RBS seeks to rebuild reputation by reimbursing £40 million for FX scandal

RBS seeks to rebuild reputation by reimbursing £40 million for FX scandal

The Royal Bank of Scotland (RBS) is taking the unusual action of reimbursing 730,000 customers of the bank for its ill-gotten forex markup gains taken by previous workers in its foreign exchange department at the bank. This particular activity of misconduct was discovered independent of what has been called the greatest FX scandal in history. Ten individual traders perpetrated this rate-rigging scheme from 2010 through 2014. The pool of funds for these paybacks is £40 million or $53 million.

According to reports from The Guardian, a spokesperson for the bank stated:

We are proactively refunding the difference, with interest, for incorrect foreign exchange rates that were applied to some international payments for certain customers between 2010 and 2014. We identified and addressed the source of the incorrect exchange rates in 2014, and put in place additional checks and controls to prevent this happening again. We apologize to those customers impacted.

Regarding the larger rate fixing scandal that also involved staff from RBS, Reuters had reported:

Allegations of widespread manipulation in the spot foreign exchange market were first reported in 2013 following the Libor scandal in 2012 where traders were found to have rigged the setting of interbank lending rates. U.S. and British authorities have since fined seven of the world’s top banks a total of around $10 billion for trying to manipulate foreign exchange rates.

Reuters subsequently reported on fines assessed specifically by the EU:

Barclays, Citigroup, JP Morgan, MUFG and Royal Bank of Scotland were fined a combined 1.07 billion euros ($1.2 billion) by the European Union on Thursday for rigging the multi-trillion dollar foreign exchange market.

In this case, traders employed various chat rooms to exchange information regarding trading strategies and how they planned to impact the subsequent fixing of rates for major currency pairs.

In this separate case at RBS, investigators were auditing another area of forex concern, when they noticed that a group of ten traders had “rigged” the markup software to add “60 pence on top of every 1,000 pounds ($1,335) sent through bank transfers overseas”. The ruse raised tens of millions of pounds for the bank, but the traders did not benefit directly from their misconduct. The funds, however, were added to a revenue pool from which bonus compensation was derived. The ten traders benefited indirectly from their misdeeds via bonus payouts, but not one of these traders is still employed by the bank.
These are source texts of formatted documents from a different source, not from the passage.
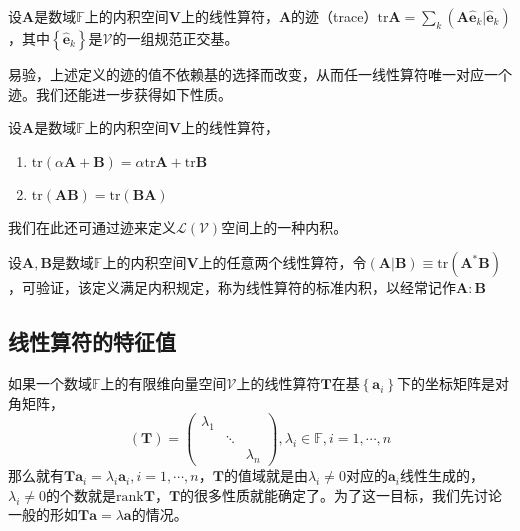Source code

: \documentclass[main.tex]{subfiles}
\begin{document}
\begin{definition}[线性算符的迹]
设$\mathbf{A}$是数域$\mathbb{F}$上的内积空间$\mathbf{V}$上的线性算符，$\mathbf{A}$的迹（trace）$\mathrm{tr}\mathbf{A}=\sum_k\left(\mathbf{A}\mathbf{\hat{e}}_k|\mathbf{\hat{e}}_k\right)$，其中$\left\{\mathbf{\hat{e}}_k\right\}$是$\mathcal{V}$的一组规范正交基。
\end{definition}

易验，上述定义的迹的值不依赖基的选择而改变，从而任一线性算符唯一对应一个迹。我们还能进一步获得如下性质。

\begin{theorem}
设$\mathbf{A}$是数域$\mathbb{F}$上的内积空间$\mathbf{V}$上的线性算符，
\begin{enumerate}
    \item $\mathrm{tr}\left(\alpha\mathbf{A}+\mathbf{B}\right)=\alpha\mathrm{tr}\mathbf{A}+\mathrm{tr}\mathbf{B}$
    \item $\mathrm{tr}\left(\mathbf{AB}\right)=\mathrm{tr}\left(\mathbf{BA}\right)$
\end{enumerate}
\end{theorem}

我们在此还可通过迹来定义$\mathcal{L}\left(\mathcal{V}\right)$空间上的一种内积。

\begin{definition}[线性算符的标准内积]
设$\mathbf{A},\mathbf{B}$是数域$\mathbb{F}$上的内积空间$\mathbf{V}$上的任意两个线性算符，令$\left(\mathbf{A}|\mathbf{B}\right)\equiv\mathrm{tr}\left(\mathbf{A}^*\mathbf{B}\right)$，可验证，该定义满足内积规定，称为线性算符的标准内积，以经常记作$\mathbf{A}:\mathbf{B}$
\end{definition}

\subsection{线性算符的特征值}
如果一个数域$\mathbb{F}$上的有限维向量空间$\mathcal{V}$上的线性算符$\mathbf{T}$在基$\left\{\mathbf{a}_i\right\}$下的坐标矩阵是对角矩阵，
\[\left(\mathbf{T}\right)=\left(\begin{array}{ccc}\lambda_1&&\\&\ddots&\\&&\lambda_n\end{array}\right),\lambda_i\in\mathbb{F},i=1,\cdots,n\]
那么就有$\mathbf{Ta}_i=\lambda_i \mathbf{a}_i,i=1,\cdots,n$，$\mathbf{T}$的值域就是由$\lambda_i\neq 0$对应的$\mathbf{a}_i$线性生成的，$\lambda_i\neq 0$的个数就是$\mathrm{rank}\mathbf{T}$，$\mathbf{T}$的很多性质就能确定了。为了这一目标，我们先讨论一般的形如$\mathbf{Ta}=\lambda\mathbf{a}$的情况。
\end{document}
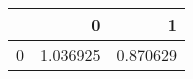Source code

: \begin{tabular}{lrr}
\toprule
{} &         0 &         1 \\
\midrule
0 &  1.036925 &  0.870629 \\
\bottomrule
\end{tabular}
This type of additional markup being added to every transaction is the first of its kind in the UK. To the credit of RBS and its new boss, Alison Rose, who assumed his post in November, the bank elected to refund customers directly, rather than wait to be ordered to do so by City authorities. After receiving severe fines for the previous FX rate-fixing scandal, the bank has instituted many new controls to prevent a reoccurrence of such previous transgressions. This new forex matter was a surprise, and the bank rightly moved quickly to repair any damage to its reputation.